- DVD cover
- Directed by: Cyrus Bharucha
- Screenplay by: Cyrus Bharucha Adi Marzban
- Produced by: Meherji K. Madan
- Starring: Zubin Mehta Nigel Terry Paul Shelley
- Narrated by: Derek Jacobi
- Cinematography: Reg Pope
- Edited by: Sam Ornstein
- Production company: Persepolis Productions
- Release date: 1986 (India);
- Running time: 90 minutes
- Country: India
- Language: English

= On Wings of Fire =

On Wings of Fire (originally titled A Quest for Zarathustra) is a 1986 English-language Indian film directed by Cyrus Bharucha and starring Zubin Mehta, Paul Shelley, Saeed Jaffrey, Amrish Puri, with Nigel Terry as Zarathustra and Derek Jacobi as the narrator. It is the first and only film to cover the philosophy and history of Zoroastrianism in a scholarly and dramatic way. The film was premiered at Mumbai's Sterling Cinema in June 1986, and was released in the United States in 2001.

== Summary ==
The film recounts the history of Zoroastrianism and prophet Zarathushtra, covering a period of 3500 years of the Zoroastrians and the Parsees of India.

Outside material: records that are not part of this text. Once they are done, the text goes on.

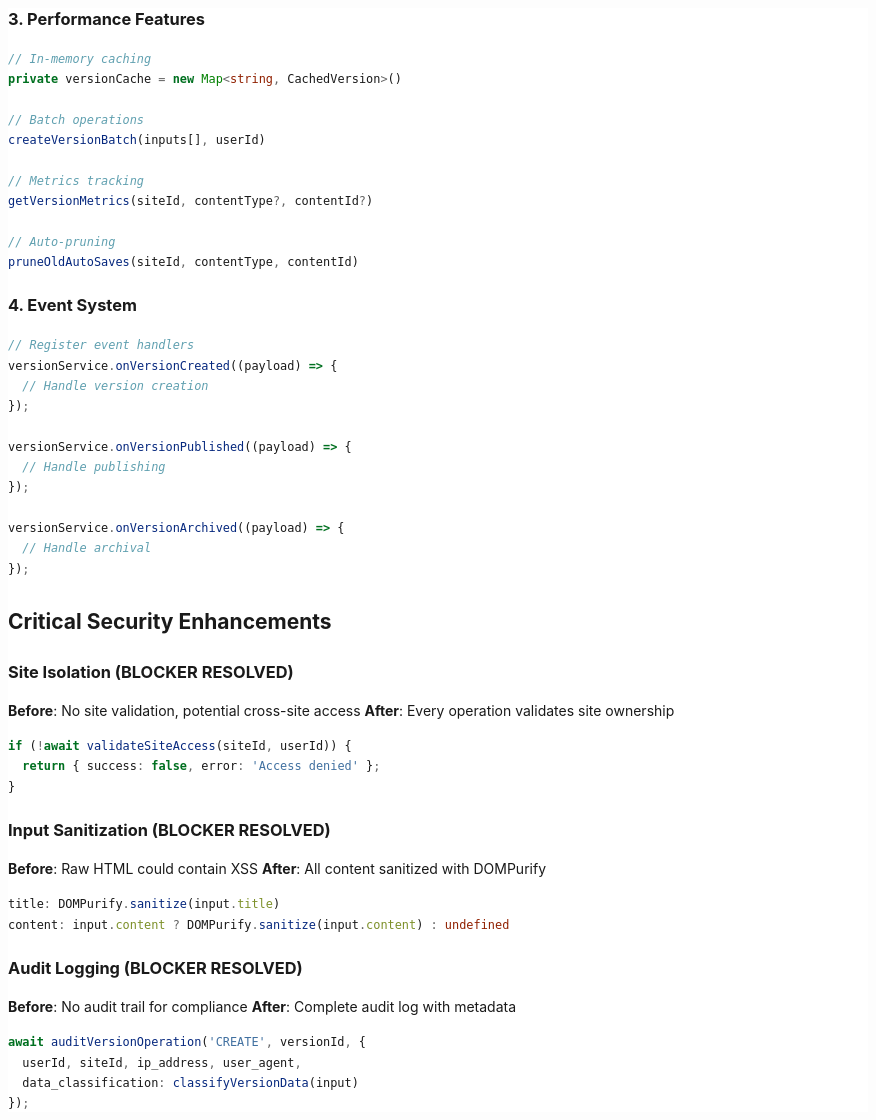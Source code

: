 ### 3. Performance Features
```typescript
// In-memory caching
private versionCache = new Map<string, CachedVersion>()

// Batch operations
createVersionBatch(inputs[], userId)

// Metrics tracking
getVersionMetrics(siteId, contentType?, contentId?)

// Auto-pruning
pruneOldAutoSaves(siteId, contentType, contentId)
```

### 4. Event System
```typescript
// Register event handlers
versionService.onVersionCreated((payload) => {
  // Handle version creation
});

versionService.onVersionPublished((payload) => {
  // Handle publishing
});

versionService.onVersionArchived((payload) => {
  // Handle archival
});
```

## Critical Security Enhancements

### Site Isolation (BLOCKER RESOLVED)
**Before**: No site validation, potential cross-site access
**After**: Every operation validates site ownership
```typescript
if (!await validateSiteAccess(siteId, userId)) {
  return { success: false, error: 'Access denied' };
}
```

### Input Sanitization (BLOCKER RESOLVED)
**Before**: Raw HTML could contain XSS
**After**: All content sanitized with DOMPurify
```typescript
title: DOMPurify.sanitize(input.title)
content: input.content ? DOMPurify.sanitize(input.content) : undefined
```

### Audit Logging (BLOCKER RESOLVED)
**Before**: No audit trail for compliance
**After**: Complete audit log with metadata
```typescript
await auditVersionOperation('CREATE', versionId, {
  userId, siteId, ip_address, user_agent,
  data_classification: classifyVersionData(input)
});
```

The story begins with the conductor Zubin Mehta, the film's pivotal figure, a westernised Parsi who visits his homeland to discover his roots, and in the process learns about the history of his people.

== Cast ==

- Zubin Mehta as himself
- Derek Jacobi as narrator
- Nigel Terry as Prophet Zarathustra
- Paul Shelley as King Vishtaspa
- Tom Alter as the Priest
- Erick Avari as the Professor
- Lewis Fiander as Tansar
- Saeed Jaffrey as Jadhav Rana, the Hindu king
- Nicholas Jones as King Gushnasp
- Oengus MacNamara as Alexander
- Amrish Puri as Nihavand ruler, the Amir
- Soni Razdan as Thais
- Khojeste Mistree as the Dasturji
- Leybourne Callaghan as John Wilson
- Crew of HMS Ambuscade as extras

== Reception ==
The film has generated controversy within the Parsi community in India. Zoroastrians today hold different opinions concerning the person of Zarathustra: some view him as an enlightened philosopher and scholar, but a mortal being; others embrace a more mystical concept that he is an incarnation of the immortal Amesha Spenta possessing supernatural abilities.

In the film, Zarathustra is portrayed as a philosopher, rather than as a divine being endowed with divine wisdom; and one scene shows Zarathustra arguing in the court of King Vistasp that death is evil, which indicates the concept of reincarnation, a principle rejected by Zarathustra which expresses belief in resurrection instead. These conflicting perceptions have generated heat in the reactions to the film: "[…] the 90-minute presentation replete with misrepresentations and gross distortions, it was a dastardly attempt to convey an unhallowed portrayal of the religion and its prophet, the rarely militant conservatives fumed."

Three high priests—Hormazdyar Mirza, Kaikhushroo Jamapasa and Feroz Kotwal—stated in the journal Parsiana: "The film, if produced in the form and manner reported in the press, will be construed as a deliberate and malicious act intended to outrage religious beliefs by insulting the religion and beliefs of the Parsi community."